Figure 2: Distributions of estimated degrees of freedom using the initial simulated series from three fits. 
It appears that the black distribution in Figure 2 is different from the other two — that it has a much higher probability of being less than 80. But the distributions are based on only 200 series each; there will be noise. A further 1000 series were generated for each fit to see if the pattern persists with new, more extensive data. Figure 3 shows the results.
Figure 3: Distributions of estimated degrees of freedom using the confirmatory simulated series from three fits. 
This means that we can’t assume that the estimate of the degrees of freedom is independent of the other parameters.
t distribution
The next test was — for each stock — simulate a series using the coefficients estimated for the stock but with residuals following a t distribution with 6 degrees of freedom. The distribution of estimated degrees of freedom from fitting the simulated series is shown in Figure 4.
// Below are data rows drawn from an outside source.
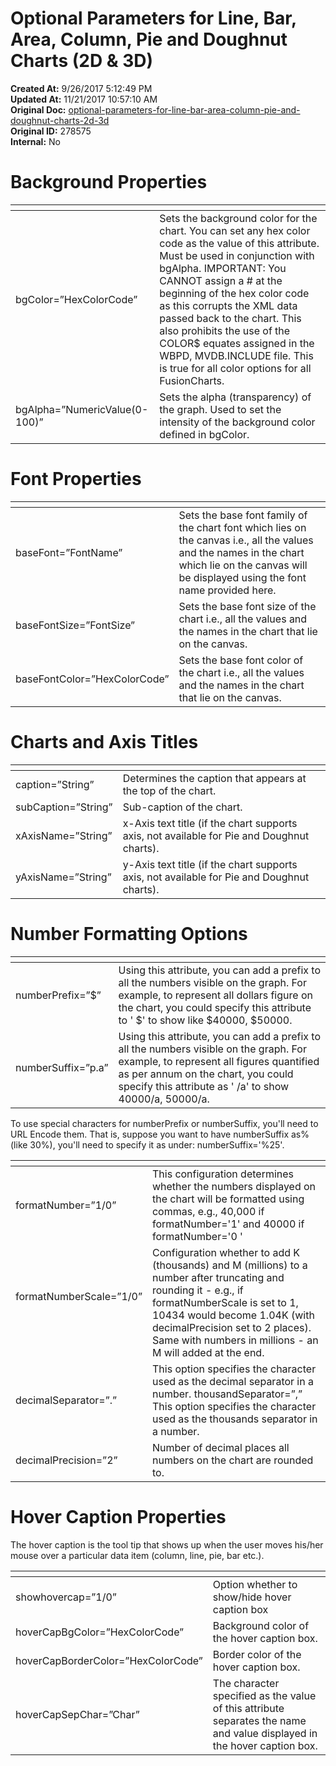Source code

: # Optional Parameters for Line, Bar, Area, Column, Pie and Doughnut Charts (2D & 3D)

<PageHeader />

**Created At:** 9/26/2017 5:12:49 PM  
**Updated At:** 11/21/2017 10:57:10 AM  
**Original Doc:** [optional-parameters-for-line-bar-area-column-pie-and-doughnut-charts-2d-3d](https://docs.zumasys.com/36577-mv-dashboard/optional-parameters-for-line-bar-area-column-pie-and-doughnut-charts-2d-3d)  
**Original ID:** 278575  
**Internal:** No  


# Background Properties


| <!----> | <!----> |
| --- | --- |
| bgColor=”HexColorCode”<br> | Sets the background color for the chart. You can set any hex color code as the value of this attribute. Must be used in conjunction with bgAlpha. IMPORTANT: You CANNOT assign a # at the beginning of the hex color code as this corrupts the XML data passed back to the chart. This also prohibits the use of the COLOR$ equates assigned in the WBPD, MVDB.INCLUDE file. This is true for all color options for all FusionCharts.<br> |
| bgAlpha=”NumericValue(0-100)”<br> | Sets the alpha (transparency) of the graph. Used to set the intensity of the background color defined in bgColor.<br> |


# 


# Font Properties 


| <!----> | <!----> |
| --- | --- |
| baseFont=”FontName”<br> | Sets the base font family of the chart font which lies on the canvas i.e., all the values and the names in the chart which lie on the canvas will be displayed using the font name provided here.<br> |
| baseFontSize=”FontSize”<br> | Sets the base font size of the chart i.e., all the values and the names in the chart that lie on the canvas.<br> |
| baseFontColor=”HexColorCode”<br> | Sets the base font color of the chart i.e., all the values and the names in the chart that lie on the canvas.<br> |




# Charts and Axis Titles 


| <!----> | <!----> |
| --- | --- |
| caption=”String”<br> | Determines the caption that appears at the top of the chart.<br> |
| subCaption=”String”<br> | Sub-caption of the chart.<br> |
| xAxisName=”String”<br> | x-Axis text title (if the chart supports axis, not available for Pie and Doughnut charts).<br> |
| yAxisName=”String”<br> | y-Axis text title (if the chart supports axis, not available for Pie and Doughnut charts).<br> |




# Number Formatting Options 


| <!----> | <!----> |
| --- | --- |
| numberPrefix=”$”<br> | Using this attribute, you can add a prefix to all the numbers visible on the graph. For example, to represent all dollars figure on the chart, you could specify this attribute to ' $' to show like $40000, $50000.<br> |
| numberSuffix=”p.a”<br> | Using this attribute, you can add a prefix to all the numbers visible on the graph. For example, to represent all figures quantified as per annum on the chart, you could specify this attribute as ' /a' to show 40000/a, 50000/a.<br> |


To use special characters for numberPrefix or numberSuffix, you'll need to URL Encode them. That is, suppose you want to have numberSuffix as% (like 30%), you'll need to specify it as under: numberSuffix='%25'.


| <!----> | <!----> |
| --- | --- |
| formatNumber=”1/0”<br> | This configuration determines whether the numbers displayed on the chart will be formatted using commas, e.g., 40,000 if formatNumber='1' and 40000 if formatNumber='0 '<br> |
| formatNumberScale=”1/0”<br><br> | Configuration whether to add K (thousands) and M (millions) to a number after truncating and rounding it - e.g., if formatNumberScale is set to 1, 10434 would become 1.04K (with decimalPrecision set to 2 places). Same with numbers in millions - an M will added at the end.<br> |
| decimalSeparator=”.”<br> | This option specifies the character used as the decimal separator in a number. thousandSeparator=”,” This option specifies the character used as the thousands separator in a number.<br> |
| decimalPrecision=”2”<br> | Number of decimal places all numbers on the chart are rounded to.<br> |




# Hover Caption Properties

The hover caption is the tool tip that shows up when the user moves his/her mouse over a particular data item (column, line, pie, bar etc.).


| <!----> | <!----> |
| --- | --- |
| showhovercap=”1/0”<br> | Option whether to show/hide hover caption box<br> |
| hoverCapBgColor=”HexColorCode”<br> | Background color of the hover caption box.<br> |
| hoverCapBorderColor=”HexColorCode”<br> | Border color of the hover caption box.<br> |
| hoverCapSepChar=”Char”<br> | The character specified as the value of this attribute separates the name and value displayed in the hover caption box.<br> |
Figure 4: Distribution of estimated degrees of freedom for series created with a t with 6 degrees of freedom and coefficients specific to each stock. 
I propose two (not necessarily mutually exclusive) possibilities:
- Different stocks have different distributions
- The real distribution is not t and the degrees of freedom are not a good approximation
Summary
We’ve shown — once again — that the normal distribution is not believable.
We’ve also highlighted our ignorance about the true situation.
Appendix R
The R language was used to do the computing.
collect coefficients from the model on stocks
We start by making sure the rugarch package is loaded in the session, create the specification object that we want, and fit garch models to the first three stocks:
require(rugarch) comtspec <- ugarchspec(mean.model=list( armaOrder=c(0,0)), distribution="std", variance.model=list(model="csGARCH")) fit1 <- ugarchfit(spec=comtspec, initret[,1]) fit2 <- ugarchfit(spec=comtspec, initret[,2]) fit3 <- ugarchfit(spec=comtspec, initret[,3])
The initret object is the matrix of returns.  Next we create a matrix to hold the coefficients for all of the stocks:
gcoefmat <- array(NA, c(443, length(coef(fit1))), list(colnames(initret),names(coef(fit1))))
That the matrix is initialized with missing values is not accidental. We’re not guaranteed that the default estimation will work. Now we’re ready to collect the coefficients:
for(i in 1:443) {
  thiscoef <- try(coef(ugarchfit(spec=comtspec, initret[,i])))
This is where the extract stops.